● REQUIRED ACTION:
When the line containing "This scraper will" appears in the data below, begin copying there and stop only after the line containing "1. Create file".

(WORKING DATA)

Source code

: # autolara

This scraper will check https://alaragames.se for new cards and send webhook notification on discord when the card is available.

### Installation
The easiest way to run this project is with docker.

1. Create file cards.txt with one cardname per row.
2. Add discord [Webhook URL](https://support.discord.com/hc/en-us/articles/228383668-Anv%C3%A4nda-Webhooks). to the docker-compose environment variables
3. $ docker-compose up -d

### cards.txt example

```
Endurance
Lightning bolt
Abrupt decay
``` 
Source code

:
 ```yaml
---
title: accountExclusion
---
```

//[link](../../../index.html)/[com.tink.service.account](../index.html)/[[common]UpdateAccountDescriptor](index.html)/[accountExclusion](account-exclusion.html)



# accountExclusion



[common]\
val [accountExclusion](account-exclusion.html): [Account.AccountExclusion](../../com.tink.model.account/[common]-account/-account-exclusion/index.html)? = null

(End WORKING DATA)

● TASK ANSWER:
This scraper will check https://alaragames.se for new cards and send webhook notification on discord when the card is available.

### Installation
The easiest way to run this project is with docker.

1. Create file cards.txt with one cardname per row.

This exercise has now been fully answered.